Member of the Illinois House of Representatives
- In office 1840–1846

Personal details
- Born: April 1797 Chambersburg, Pennsylvania
- Died: July 1846 (aged 49) Calhoun County, Illinois
- Party: Democratic
- Spouse: Ann Red
- Children: 6

= John McDonald (Illinois politician) =

American politician

John McDonald (April 1797 – July 1846) was an American politician who served as a member of the Illinois House of Representatives.

==Biography==
McDonald was born in Chambersburg, Pennsylvania in April 1797, one of seven children born to Mary (née Campbell) and Edward McDonald who both had emigrated from Ireland. His mother was of Scottish ancestry. McDonald worked as a bookeeper for his uncle before moving to Wayne County, Illinois in 1825 where he taught and clerked. He then worked in the lead mines in Galena, Illinois for 18 months before moving to Calhoun County, Illinois where he served as sheriff (1836–1840).

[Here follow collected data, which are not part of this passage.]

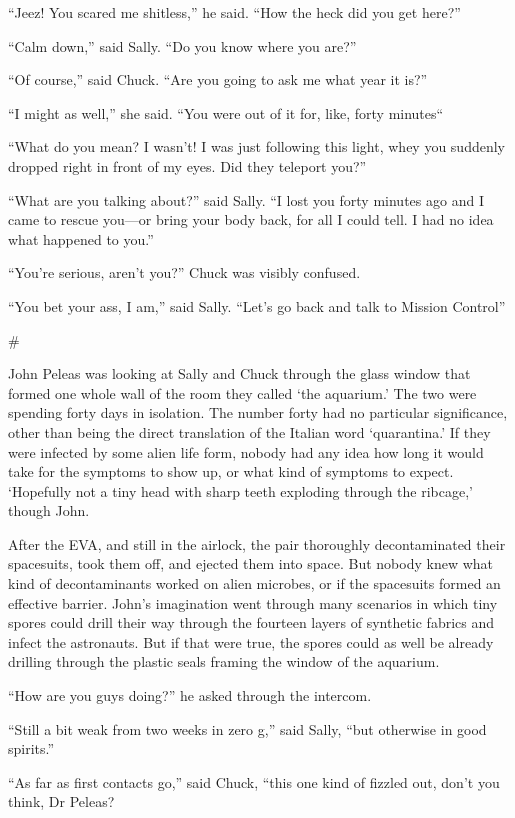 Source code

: \documentclass[12pt]{book}
\newcommand{\sbreak}{
\begin{center}
  \#
\end{center}
}
\begin{document}
``Jeez! You scared me shitless,'' he said. ``How the heck did you get here?''

``Calm down,'' said Sally. ``Do you know where you are?''

``Of course,'' said Chuck. ``Are you going to ask me what year it is?''

``I might as well,'' she said. ``You were out of it for, like, forty minutes``

``What do you mean? I wasn't! I was just following this light, whey you suddenly dropped right in front of my eyes. Did they teleport you?''

``What are you talking about?'' said Sally. ``I lost you forty minutes ago and I came to rescue you---or bring your body back, for all I could tell. I had no idea what happened to you.''

``You're serious, aren't you?'' Chuck was visibly confused. 

``You bet your ass, I am,'' said Sally. ``Let's go back and talk to Mission Control''

\sbreak

John Peleas was looking at Sally and Chuck through the glass window that formed one whole wall of the room they called `the aquarium.' The two were spending forty days in isolation. The number forty had no particular significance, other than being the direct translation of the Italian word `quarantina.' If they were infected by some alien life form, nobody had any idea how long it would take for the symptoms to show up, or what kind of symptoms to expect. `Hopefully not a tiny head with sharp teeth exploding through the ribcage,' though John.

After the EVA, and still in the airlock, the pair thoroughly decontaminated their spacesuits,  took them off, and ejected them into space. But nobody knew what kind of decontaminants worked on alien microbes, or if the spacesuits formed an effective barrier. John's imagination went through many scenarios in which tiny spores could drill their way through the fourteen layers of synthetic fabrics and infect the astronauts. But if that were true, the spores could as well be already drilling through the plastic seals framing the window of the aquarium. 

``How are you guys doing?'' he asked through the intercom. 

``Still a bit weak from two weeks in zero g,'' said Sally, ``but otherwise in good spirits.''

``As far as first contacts go,'' said Chuck, ``this one kind of fizzled out, don't you think, Dr Peleas?
\end{document}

He served as a state representative representing Greene and Calhoun counties in the 12th, 13th, and 14th Illinois General Assemblies.

He was married to Ann Red, also of Pennsylvania and of Irish descent, whom he met in Calhoun County' they had six children: Mary, John, James, Charles, Ann, and Stephen. He died in Calhoun County in July 1846. His son, also John McDonald, served in the State Assembly for three terms.